Over the near term we have two fronts to monitor; that is, two economic arenas, both of which will impact our individual lives. First of course is the so-called world sub-prime crisis, the liquidity panic/now solvency crisis, birthed due to lack of proper regulation of Fannie & Freddie. A flood of less-than-prime mortgage paper, collateralized for the final investor, is all over the world. No one knows what any of it is worth. Readers recall from past postings the chronology of this event. Key - trust evaporated between major world banks. They lied to each other and to their regulators. Inter-bank lending ceased, and with it, the heart of the world’s financial system nearly stopped beating. We know that temporary dams have been erected, most major world credits, to stop the free fall. We applaud this accomplishment. Most of these mechanisms followed Darling’s lead. Banking institutions are receiving capital injections from the US taxpayer. The taxpayer is receiving preferred stock in return. In the UK and EU there are similar measures. Next, in countries without the resources to rescue their own the IMF is extracting tough terms for money lent.
Second, we have the US economy in isolation - just how weak is it; what can we do, what ammunition does the Fed have left? These then are the two prime considerations for the US consumer. Let us address this second concern first.
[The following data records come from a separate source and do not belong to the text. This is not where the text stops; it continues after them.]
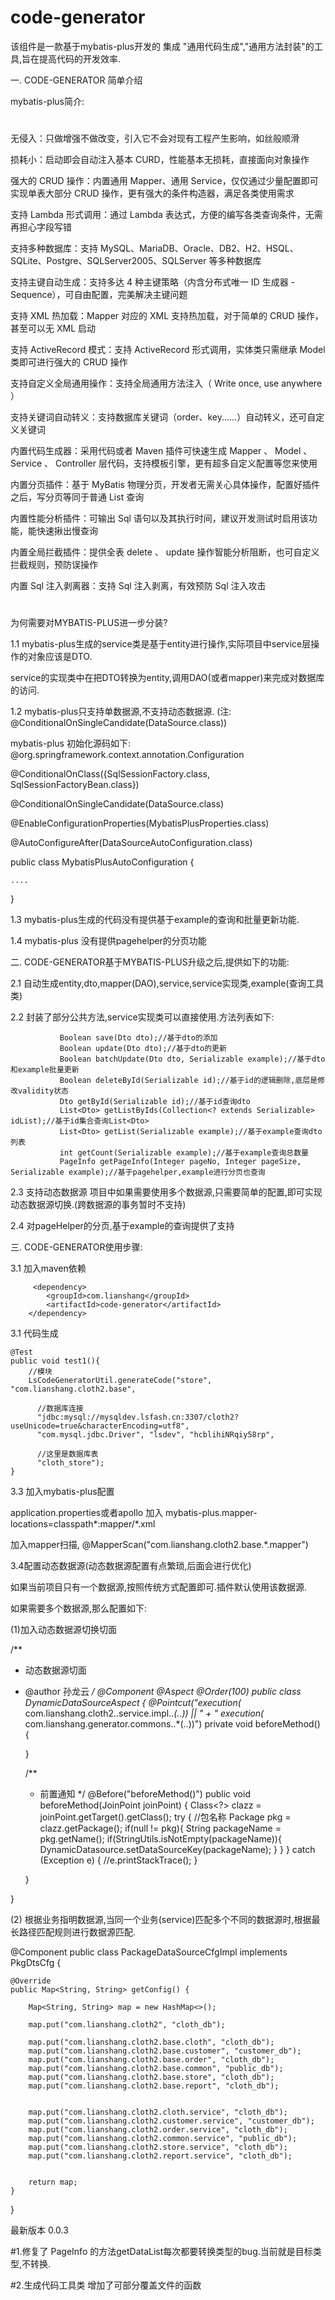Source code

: # code-generator

该组件是一款基于mybatis-plus开发的 集成 "通用代码生成","通用方法封装"的工具,旨在提高代码的开发效率.


一. CODE-GENERATOR 简单介绍

mybatis-plus简介:
#
无侵入：只做增强不做改变，引入它不会对现有工程产生影响，如丝般顺滑

损耗小：启动即会自动注入基本 CURD，性能基本无损耗，直接面向对象操作

强大的 CRUD 操作：内置通用 Mapper、通用 Service，仅仅通过少量配置即可实现单表大部分 CRUD 操作，更有强大的条件构造器，满足各类使用需求

支持 Lambda 形式调用：通过 Lambda 表达式，方便的编写各类查询条件，无需再担心字段写错

支持多种数据库：支持 MySQL、MariaDB、Oracle、DB2、H2、HSQL、SQLite、Postgre、SQLServer2005、SQLServer 等多种数据库

支持主键自动生成：支持多达 4 种主键策略（内含分布式唯一 ID 生成器 - Sequence），可自由配置，完美解决主键问题

支持 XML 热加载：Mapper 对应的 XML 支持热加载，对于简单的 CRUD 操作，甚至可以无 XML 启动

支持 ActiveRecord 模式：支持 ActiveRecord 形式调用，实体类只需继承 Model 类即可进行强大的 CRUD 操作

支持自定义全局通用操作：支持全局通用方法注入（ Write once, use anywhere ）

支持关键词自动转义：支持数据库关键词（order、key......）自动转义，还可自定义关键词

内置代码生成器：采用代码或者 Maven 插件可快速生成 Mapper 、 Model 、 Service 、 Controller 层代码，支持模板引擎，更有超多自定义配置等您来使用

内置分页插件：基于 MyBatis 物理分页，开发者无需关心具体操作，配置好插件之后，写分页等同于普通 List 查询

内置性能分析插件：可输出 Sql 语句以及其执行时间，建议开发测试时启用该功能，能快速揪出慢查询

内置全局拦截插件：提供全表 delete 、 update 操作智能分析阻断，也可自定义拦截规则，预防误操作

内置 Sql 注入剥离器：支持 Sql 注入剥离，有效预防 Sql 注入攻击

#



为何需要对MYBATIS-PLUS进一步分装?

1.1 mybatis-plus生成的service类是基于entity进行操作,实际项目中service层操作的对象应该是DTO.

   service的实现类中在把DTO转换为entity,调用DAO(或者mapper)来完成对数据库的访问.

1.2 mybatis-plus只支持单数据源,不支持动态数据源. (注: @ConditionalOnSingleCandidate(DataSource.class))

   mybatis-plus 初始化源码如下:
   @org.springframework.context.annotation.Configuration
   
   @ConditionalOnClass({SqlSessionFactory.class, SqlSessionFactoryBean.class})
   
   @ConditionalOnSingleCandidate(DataSource.class)
   
   @EnableConfigurationProperties(MybatisPlusProperties.class)
   
   @AutoConfigureAfter(DataSourceAutoConfiguration.class)
   
   public class MybatisPlusAutoConfiguration {
   
    ....
   }

1.3 mybatis-plus生成的代码没有提供基于example的查询和批量更新功能.

1.4 mybatis-plus 没有提供pagehelper的分页功能



二. CODE-GENERATOR基于MYBATIS-PLUS升级之后,提供如下的功能:

2.1 自动生成entity,dto,mapper(DAO),service,service实现类,example(查询工具类)


2.2 封装了部分公共方法,service实现类可以直接使用.方法列表如下:


               Boolean save(Dto dto);//基于dto的添加
               Boolean update(Dto dto);//基于dto的更新
               Boolean batchUpdate(Dto dto, Serializable example);//基于dto和example批量更新
               Boolean deleteById(Serializable id);//基于id的逻辑删除,底层是修改validity状态
               Dto getById(Serializable id);//基于id查询dto
               List<Dto> getListByIds(Collection<? extends Serializable> idList);//基于id集合查询List<Dto>
               List<Dto> getList(Serializable example);//基于example查询dto列表
               int getCount(Serializable example);//基于example查询总数量
               PageInfo getPageInfo(Integer pageNo, Integer pageSize, Serializable example);//基于pagehelper,example进行分页也查询


2.3 支持动态数据源
  项目中如果需要使用多个数据源,只需要简单的配置,即可实现动态数据源切换.(跨数据源的事务暂时不支持)
  


2.4 对pageHelper的分页,基于example的查询提供了支持

三. CODE-GENERATOR使用步骤:


3.1 加入maven依赖

         <dependency>
            <groupId>com.lianshang</groupId>
            <artifactId>code-generator</artifactId>
        </dependency>


3.1 代码生成

    @Test
    public void test1(){
        //模块
        LsCodeGeneratorUtil.generateCode("store", "com.lianshang.cloth2.base",

          //数据库连接
          "jdbc:mysql://mysqldev.lsfash.cn:3307/cloth2?useUnicode=true&characterEncoding=utf8",
          "com.mysql.jdbc.Driver", "lsdev", "hcblihiNRqiy58rp",

          //这里是数据库表
          "cloth_store");
    }

3.3 加入mybatis-plus配置

application.properties或者apollo 加入 mybatis-plus.mapper-locations=classpath*:mapper/*.xml

加入mapper扫描, @MapperScan("com.lianshang.cloth2.base.*.mapper")


3.4配置动态数据源(动态数据源配置有点繁琐,后面会进行优化)

如果当前项目只有一个数据源,按照传统方式配置即可.插件默认使用该数据源.

如果需要多个数据源,那么配置如下:

(1)加入动态数据源切换切面

/**
 * 动态数据源切面
 * @author 孙龙云
 */
@Component
@Aspect
@Order(100)
public class DynamicDataSourceAspect {
    @Pointcut("execution(* com.lianshang.cloth2..service.impl..*(..)) || "
    		+ " execution(* com.lianshang.generator.commons..*(..))")
    private void beforeMethod() {

    }

    /**
     * 前置通知
     */
    @Before("beforeMethod()")
    public void beforeMethod(JoinPoint joinPoint) {
    	Class<?> clazz = joinPoint.getTarget().getClass();
    	try {
    		//包名称
    		Package pkg =  clazz.getPackage();
    		if(null != pkg){
    			String packageName =  pkg.getName();
    			if(StringUtils.isNotEmpty(packageName)){
    				DynamicDatasource.setDataSourceKey(packageName);
    			}
    		}
		} catch (Exception e) {
			//e.printStackTrace();
		}

    }

}

(2) 根据业务指明数据源,当同一个业务(service)匹配多个不同的数据源时,根据最长路径匹配规则进行数据源匹配.

@Component
public class PackageDataSourceCfgImpl implements PkgDtsCfg {

	@Override
	public Map<String, String> getConfig() {

		Map<String, String> map = new HashMap<>();

		map.put("com.lianshang.cloth2", "cloth_db");

		map.put("com.lianshang.cloth2.base.cloth", "cloth_db");
		map.put("com.lianshang.cloth2.base.customer", "customer_db");
		map.put("com.lianshang.cloth2.base.order", "cloth_db");
		map.put("com.lianshang.cloth2.base.common", "public_db");
		map.put("com.lianshang.cloth2.base.store", "cloth_db");
		map.put("com.lianshang.cloth2.base.report", "cloth_db");


		map.put("com.lianshang.cloth2.cloth.service", "cloth_db");
		map.put("com.lianshang.cloth2.customer.service", "customer_db");
		map.put("com.lianshang.cloth2.order.service", "cloth_db");
		map.put("com.lianshang.cloth2.common.service", "public_db");
		map.put("com.lianshang.cloth2.store.service", "cloth_db");
		map.put("com.lianshang.cloth2.report.service", "cloth_db");


		return map;
	}

}

最新版本 0.0.3

#1.修复了 PageInfo 的方法getDataList每次都要转换类型的bug.当前就是目标类型,不转换.

#2.生成代码工具类 增加了可部分覆盖文件的函数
This week we will have two important eco releases, one on the health of manufacturing and one of the overall employment situation. Today we will see the Inst For Supply Mgmt manufacturing survey for Oct (new orders, order backlogs, prices received, employment & inventories). This is a key release; it was through the floor for Sep - far below expectations after being flat for most of the year. On Fri we will see the Employment release for Oct. Although a coincident indicator, this remains the key release for each month. It is expected to be very weak and will no doubt cooperate. By Friday the view for a full blown recession will be set in stone.
What can the Fed do? Not much. It has already injected floods of $ into the system but this is little more than pushing on a string at the moment. Impact now is mostly psychological. We must look to Washington. The assistance of a corporate tax cut to 25% and a cap gains cut to 10% will go out the door if McCain does not win; the period of recovery will then be extended.
Next, beginning Nov/15 we will gain some idea of what finance ministers have in mind for the new world financial landscape. The IMF seems to have inherited the lead role for now. Just this weekend Brown urged the Saudi’s to kick up their contribution as Iceland and others have already used up $30 bln of the IMF’s reserves, with Belarus, Turkey, Pakistan and Serbia, Hungary and Ukraine waiting in line.
Meanwhile, other policy tools are easing the liquidity panic at home. The Fed's new commercial paper facility, which began on Tuesday, helped to reignite that vital source of corporate funds. Treasury's capital injections into banks as noted above are also restoring confidence as they reach some of the struggling regional banks. And the key 90 day LIBOR rate continues to decline, last at 2.86% vs 3.50% just a week ago. This is very good news and means activity between US banks, and between US banks and other major foreign banks, continues to thaw. Look for the UK, the EU and Australia to join the global easing cycle this week (following moves in the US, Japan, HK, Norway, China, Tawain & India last week) which should push this rate even lower.
What shocks may be offered up this week? Look perhaps to emerging markets, where gathering economic woes are bound to lead to more bank losses, but primarily banks in Europe, no so much the US. An analyst at the Royal Bank of Scotland points out that European banks have more than seven times the claims on developing countries than their American rivals; in eastern Europe, the ratio is 25 to 1.